* _Problem_
Output each line exactly as written, from the first line of the records to the line bearing "a value, returns", inclusive, while leaving every picture out.

* _Provided data_
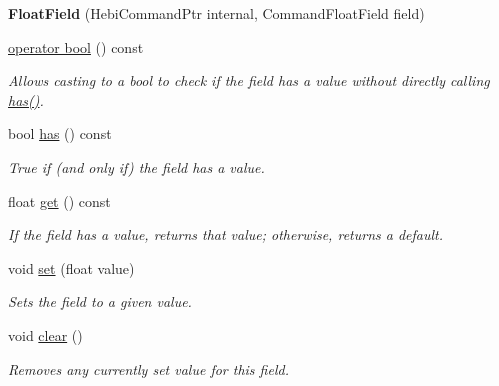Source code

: \begin{DoxyCompactItemize}
\item 
{\bfseries Float\+Field} (Hebi\+Command\+Ptr internal, Command\+Float\+Field field)\hypertarget{classhebi_1_1Command_1_1FloatField_a4eb2e80bc5c55e9dc87bba49430278c5}{}\label{classhebi_1_1Command_1_1FloatField_a4eb2e80bc5c55e9dc87bba49430278c5}

\item 
\hyperlink{classhebi_1_1Command_1_1FloatField_ae4983503c21f98ec479cc1bb73390754}{operator bool} () const 
\begin{DoxyCompactList}\small\item\em Allows casting to a bool to check if the field has a value without directly calling {\ttfamily \hyperlink{classhebi_1_1Command_1_1FloatField_a7220a798fceba4d3256d677b169359f1}{has()}}. \end{DoxyCompactList}\item 
bool \hyperlink{classhebi_1_1Command_1_1FloatField_a7220a798fceba4d3256d677b169359f1}{has} () const \hypertarget{classhebi_1_1Command_1_1FloatField_a7220a798fceba4d3256d677b169359f1}{}\label{classhebi_1_1Command_1_1FloatField_a7220a798fceba4d3256d677b169359f1}

\begin{DoxyCompactList}\small\item\em True if (and only if) the field has a value. \end{DoxyCompactList}\item 
float \hyperlink{classhebi_1_1Command_1_1FloatField_a5befd8ced9cb015d80ff144c4592d492}{get} () const \hypertarget{classhebi_1_1Command_1_1FloatField_a5befd8ced9cb015d80ff144c4592d492}{}\label{classhebi_1_1Command_1_1FloatField_a5befd8ced9cb015d80ff144c4592d492}

\begin{DoxyCompactList}\small\item\em If the field has a value, returns that value; otherwise, returns a default. \end{DoxyCompactList}\item 
void \hyperlink{classhebi_1_1Command_1_1FloatField_aa69fab0a635374ad6e7408c6bebe9f51}{set} (float value)\hypertarget{classhebi_1_1Command_1_1FloatField_aa69fab0a635374ad6e7408c6bebe9f51}{}\label{classhebi_1_1Command_1_1FloatField_aa69fab0a635374ad6e7408c6bebe9f51}

\begin{DoxyCompactList}\small\item\em Sets the field to a given value. \end{DoxyCompactList}\item 
void \hyperlink{classhebi_1_1Command_1_1FloatField_a2ba855477fe5a19a90da2b88ed716f13}{clear} ()\hypertarget{classhebi_1_1Command_1_1FloatField_a2ba855477fe5a19a90da2b88ed716f13}{}\label{classhebi_1_1Command_1_1FloatField_a2ba855477fe5a19a90da2b88ed716f13}

\begin{DoxyCompactList}\small\item\em Removes any currently set value for this field. \end{DoxyCompactList}\end{DoxyCompactItemize}


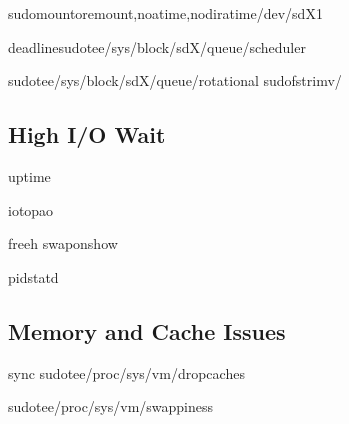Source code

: \documentclass[letterpaper,10pt,english]{sphinxmanual}
\begin{document}
\sphinxAtStartPar
{}

\begin{sphinxVerbatim}[commandchars=\\\{\}]
sudomount\PYGZhy{}oremount,noatime,nodiratime/dev/sdX1

deadlinesudotee/sys/block/sdX/queue/scheduler

sudotee/sys/block/sdX/queue/rotational
sudofstrim\PYGZhy{}v/
\end{sphinxVerbatim}


\subsection{High I/O Wait}
\label{\detokenize{troubleshooting:high-i-o-wait}}
\sphinxAtStartPar
{}

\begin{sphinxVerbatim}[commandchars=\\\{\}]
uptime

iotop\PYGZhy{}a\PYGZhy{}o

free\PYGZhy{}h
swapon\PYGZhy{}\PYGZhy{}show

pidstat\PYGZhy{}d
\end{sphinxVerbatim}


\subsection{Memory and Cache Issues}
\label{\detokenize{troubleshooting:memory-and-cache-issues}}
\sphinxAtStartPar
{}

\begin{sphinxVerbatim}[commandchars=\\\{\}]
sync
sudotee/proc/sys/vm/drop\PYGZus{}caches

sudotee/proc/sys/vm/swappiness
\end{sphinxVerbatim}
\end{document}
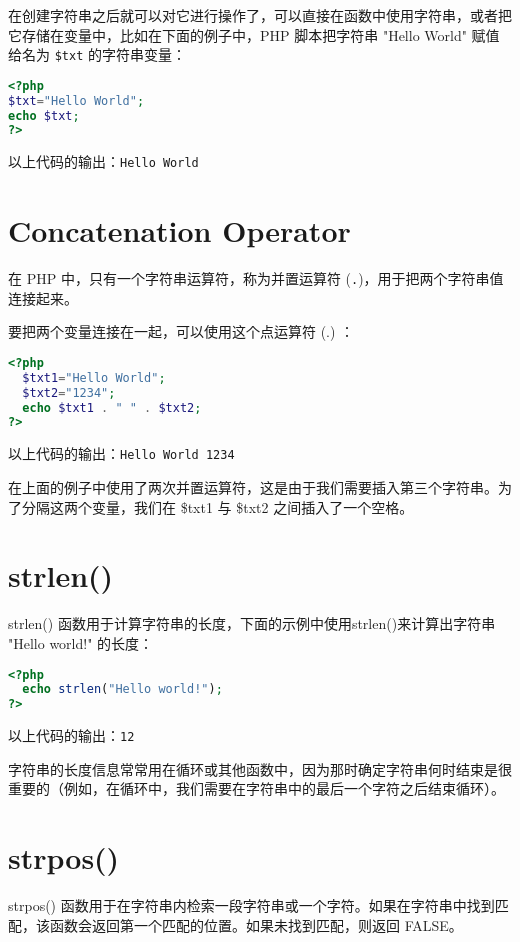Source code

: 在创建字符串之后就可以对它进行操作了，可以直接在函数中使用字符串，或者把它存储在变量中，比如在下面的例子中，PHP 脚本把字符串 "Hello World" 赋值给名为 \texttt{\$txt} 的字符串变量：


\begin{lstlisting}[language=PHP]
<?php
$txt="Hello World";
echo $txt;
?>
\end{lstlisting}


以上代码的输出：\verb|Hello World|


\section{Concatenation Operator}



在 PHP 中，只有一个字符串运算符，称为并置运算符 (\texttt{.})，用于把两个字符串值连接起来。

要把两个变量连接在一起，可以使用这个点运算符 (.) ：

\begin{lstlisting}[language=PHP]
<?php
  $txt1="Hello World";
  $txt2="1234";
  echo $txt1 . " " . $txt2;
?>
\end{lstlisting}


以上代码的输出：\verb|Hello World 1234|


在上面的例子中使用了两次并置运算符，这是由于我们需要插入第三个字符串。为了分隔这两个变量，我们在 \$txt1 与 \$txt2 之间插入了一个空格。


\section{strlen()}


strlen() 函数用于计算字符串的长度，下面的示例中使用strlen()来计算出字符串 "Hello world!" 的长度：

\begin{lstlisting}[language=PHP]
<?php
  echo strlen("Hello world!");
?>
\end{lstlisting}


以上代码的输出：\verb|12|

字符串的长度信息常常用在循环或其他函数中，因为那时确定字符串何时结束是很重要的（例如，在循环中，我们需要在字符串中的最后一个字符之后结束循环）。

\section{strpos()}

strpos() 函数用于在字符串内检索一段字符串或一个字符。如果在字符串中找到匹配，该函数会返回第一个匹配的位置。如果未找到匹配，则返回 FALSE。

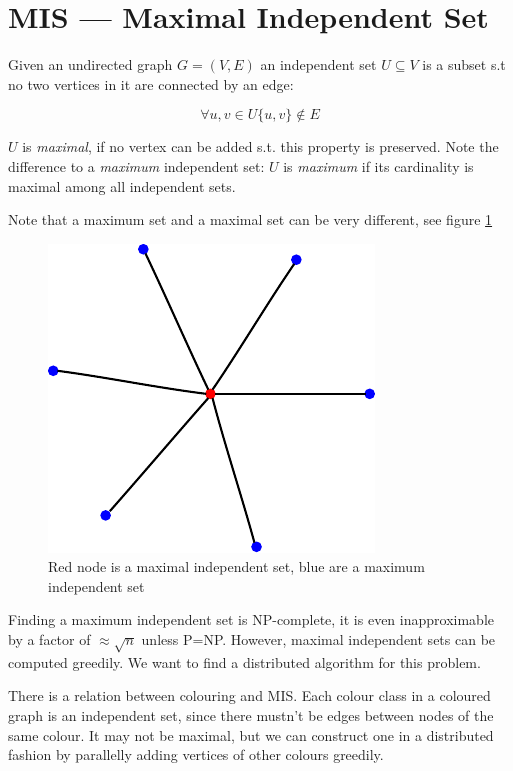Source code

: \section{MIS --- Maximal Independent Set}

\begin{Def} Given an undirected graph $G=(V,E)$ an independent set $U\subseteq V$ is a subset s.t no two vertices in it are connected by an edge:

\[\forall u,v \in U \{u,v\}\not \in E\]

$U$ is \emph{maximal}, if no vertex can be added s.t. this property is preserved. Note the difference to a \emph{maximum} independent set: $U$ is \emph{maximum} if its cardinality is maximal among all independent sets.
\end{Def}

Note that a maximum set and a maximal set can be very different, see figure \ref{fig:maximum_vs_maximal_is} 

\begin{figure}[hbt]
\begin{center}
\includegraphics{./images/mis}
\end{center}
\caption{Red node is a maximal independent set, blue are a maximum independent set}
\label{fig:maximum_vs_maximal_is}
\end{figure}

Finding a maximum independent set is NP-complete, it is even inapproximable by a factor of $\approx \sqrt{n}$ unless P=NP. However, maximal independent sets can be computed greedily. We want to find a distributed algorithm for this problem.

There is a relation between colouring and MIS. Each colour class in a coloured graph is an independent set, since there mustn't be edges between nodes of the same colour. It may not be maximal, but we can construct one in a distributed fashion by parallelly adding vertices of other colours greedily.

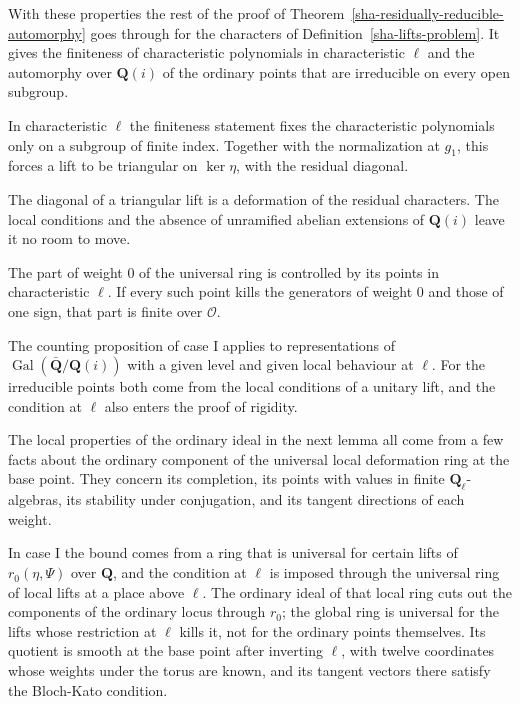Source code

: With these properties the rest of the proof of Theorem~\ref{sha-residually-reducible-automorphy} goes through for the characters of Definition~\ref{sha-lifts-problem}. It gives the finiteness of characteristic polynomials in characteristic $\ell$ and the automorphy over $\mathbf Q(i)$ of the ordinary points that are irreducible on every open subgroup.

In characteristic $\ell$ the finiteness statement fixes the characteristic polynomials only on a subgroup of finite index. Together with the normalization at $g_1$, this forces a lift to be triangular on $\ker\eta$, with the residual diagonal.

The diagonal of a triangular lift is a deformation of the residual characters. The local conditions and the absence of unramified abelian extensions of $\mathbf Q(i)$ leave it no room to move.

The part of weight $0$ of the universal ring is controlled by its points in characteristic $\ell$. If every such point kills the generators of weight $0$ and those of one sign, that part is finite over $\mathcal O$.

The counting proposition of case I applies to representations of $\operatorname{Gal}(\bar{\mathbf Q}/\mathbf Q(i))$ with a given level and given local behaviour at $\ell$. For the irreducible points both come from the local conditions of a unitary lift, and the condition at $\ell$ also enters the proof of rigidity.

The local properties of the ordinary ideal in the next lemma all come from a few facts about the ordinary component of the universal local deformation ring at the base point. They concern its completion, its points with values in finite $\mathbf Q_\ell$-algebras, its stability under conjugation, and its tangent directions of each weight.

In case I the bound comes from a ring that is universal for certain lifts of $r_0(\eta,\Psi)$ over $\mathbf Q$, and the condition at $\ell$ is imposed through the universal ring of local lifts at a place above $\ell$. The ordinary ideal of that local ring cuts out the components of the ordinary locus through $r_0$; the global ring is universal for the lifts whose restriction at $\ell$ kills it, not for the ordinary points themselves. Its quotient is smooth at the base point after inverting $\ell$, with twelve coordinates whose weights under the torus are known, and its tangent vectors there satisfy the Bloch-Kato condition.

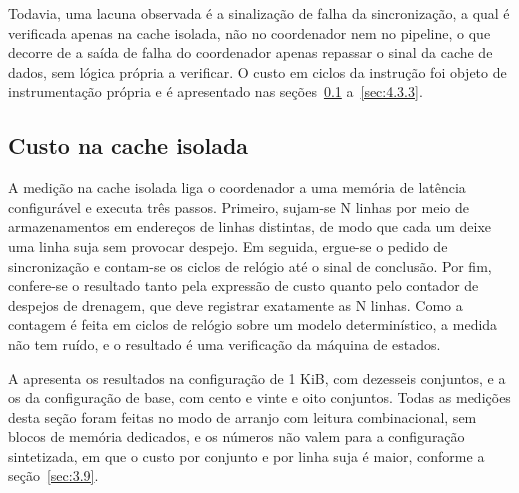 Todavia, uma lacuna observada é a sinalização de falha da sincronização, a qual é verificada apenas na cache isolada, não no coordenador nem no pipeline, o que decorre de a saída de falha do coordenador apenas repassar o sinal da cache de dados, sem lógica própria a verificar. O custo em ciclos da instrução foi objeto de instrumentação própria e é apresentado nas seções~\ref{sec:4.3.1} a~\ref{sec:4.3.3}.

\subsection{Custo na cache isolada}\label{sec:4.3.1}

A medição na cache isolada liga o coordenador a uma memória de latência configurável e executa três passos. Primeiro, sujam-se N linhas por meio de armazenamentos em endereços de linhas distintas, de modo que cada um deixe uma linha suja sem provocar despejo. Em seguida, ergue-se o pedido de sincronização e contam-se os ciclos de relógio até o sinal de conclusão. Por fim, confere-se o resultado tanto pela expressão de custo quanto pelo contador de despejos de drenagem, que deve registrar exatamente as N linhas. Como a contagem é feita em ciclos de relógio sobre um modelo determinístico, a medida não tem ruído, e o resultado é uma verificação da máquina de estados.

A  apresenta os resultados na configuração de 1 KiB, com dezesseis conjuntos, e a  os da configuração de base, com cento e vinte e oito conjuntos. Todas as medições desta seção foram feitas no modo de arranjo com leitura combinacional, sem blocos de memória dedicados, e os números não valem para a configuração sintetizada, em que o custo por conjunto e por linha suja é maior, conforme a seção~\ref{sec:3.9}.

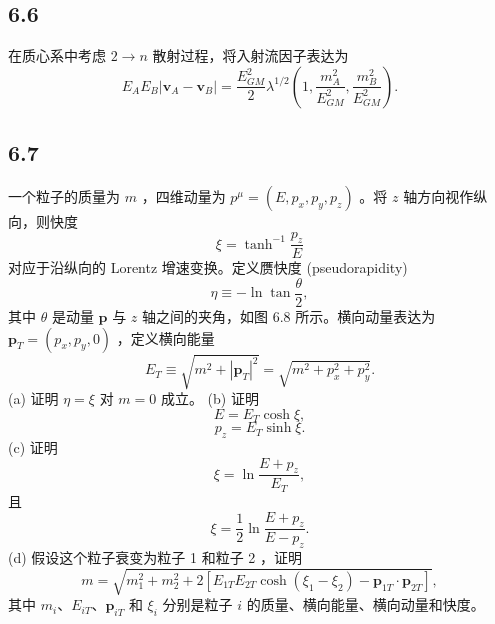 \newpage
\subsection{6.6}
在质心系中考虑 $2 \rightarrow n$ 散射过程，将入射流因子表达为
$$ E_A E_B |\mathbf{v}_A - \mathbf{v}_B| = \frac{E_{GM}^2}{2} \lambda^{1/2} \left( 1, \frac{m_A^2}{E_{GM}^2}, \frac{m_B^2}{E_{GM}^2} \right). \tag{6.420} $$

\newpage
\subsection{6.7}
一个粒子的质量为 $m$ ，四维动量为 $p^\mu = (E, p_x, p_y, p_z)$ 。将 $z$ 轴方向视作纵向，则快度
$$ \xi = \tanh^{-1} \frac{p_z}{E} \tag{6.421} $$
对应于沿纵向的 Lorentz 增速变换。定义赝快度 (pseudorapidity)
$$ \eta \equiv -\ln \tan \frac{\theta}{2}, \tag{6.422} $$
其中 $\theta$ 是动量 $\mathbf{p}$ 与 $z$ 轴之间的夹角，如图 6.8 所示。横向动量表达为 $\mathbf{p}_T = (p_x, p_y, 0)$ ，定义横向能量
$$ E_T \equiv \sqrt{m^2 + |\mathbf{p}_T|^2} = \sqrt{m^2 + p_x^2 + p_y^2}. \tag{6.423} $$
(a) 证明 $\eta = \xi$ 对 $m = 0$ 成立。
(b) 证明
$$ E = E_T \cosh \xi, $$
$$ p_z = E_T \sinh \xi. \tag{6.424} $$
(c) 证明
$$ \xi = \ln \frac{E + p_z}{E_T}, \tag{6.425} $$
且
$$ \xi = \frac{1}{2} \ln \frac{E + p_z}{E - p_z}. \tag{6.426} $$
(d) 假设这个粒子衰变为粒子 1 和粒子 2 ，证明
$$ m = \sqrt{m_1^2 + m_2^2 + 2[E_{1T}E_{2T} \cosh(\xi_1 - \xi_2) - \mathbf{p}_{1T} \cdot \mathbf{p}_{2T}]}, \tag{6.427} $$
其中 $m_i$、$E_{iT}$、$\mathbf{p}_{iT}$ 和 $\xi_i$ 分别是粒子 $i$ 的质量、横向能量、横向动量和快度。

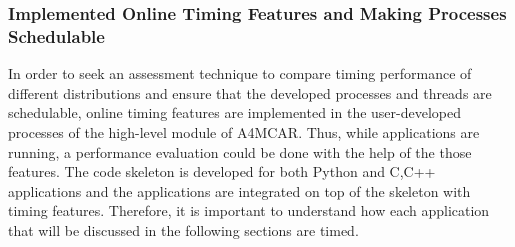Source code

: \subsubsection{Implemented Online Timing Features and Making Processes Schedulable} \label{onlinetiming}
In order to seek an assessment technique to compare timing performance of different distributions and ensure that the developed processes and threads are schedulable, online timing features are implemented in the user-developed processes of the high-level module of A4MCAR. Thus, while applications are running, a performance evaluation could be done with the help of the those features. The code skeleton is developed for both Python and C,C++ applications and the applications are integrated on top of the skeleton with timing features. Therefore, it is important to understand how each application that will be discussed in the following sections are timed.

* _Answer section_
Source code

: \begin{DoxyCompactItemize}
\item 
{\bfseries Float\+Field} (Hebi\+Command\+Ptr internal, Command\+Float\+Field field)\hypertarget{classhebi_1_1Command_1_1FloatField_a4eb2e80bc5c55e9dc87bba49430278c5}{}\label{classhebi_1_1Command_1_1FloatField_a4eb2e80bc5c55e9dc87bba49430278c5}

\item 
\hyperlink{classhebi_1_1Command_1_1FloatField_ae4983503c21f98ec479cc1bb73390754}{operator bool} () const 
\begin{DoxyCompactList}\small\item\em Allows casting to a bool to check if the field has a value without directly calling {\ttfamily \hyperlink{classhebi_1_1Command_1_1FloatField_a7220a798fceba4d3256d677b169359f1}{has()}}. \end{DoxyCompactList}\item 
bool \hyperlink{classhebi_1_1Command_1_1FloatField_a7220a798fceba4d3256d677b169359f1}{has} () const \hypertarget{classhebi_1_1Command_1_1FloatField_a7220a798fceba4d3256d677b169359f1}{}\label{classhebi_1_1Command_1_1FloatField_a7220a798fceba4d3256d677b169359f1}

\begin{DoxyCompactList}\small\item\em True if (and only if) the field has a value. \end{DoxyCompactList}\item 
float \hyperlink{classhebi_1_1Command_1_1FloatField_a5befd8ced9cb015d80ff144c4592d492}{get} () const \hypertarget{classhebi_1_1Command_1_1FloatField_a5befd8ced9cb015d80ff144c4592d492}{}\label{classhebi_1_1Command_1_1FloatField_a5befd8ced9cb015d80ff144c4592d492}

\begin{DoxyCompactList}\small\item\em If the field has a value, returns that value; otherwise, returns a default. \end{DoxyCompactList}\item 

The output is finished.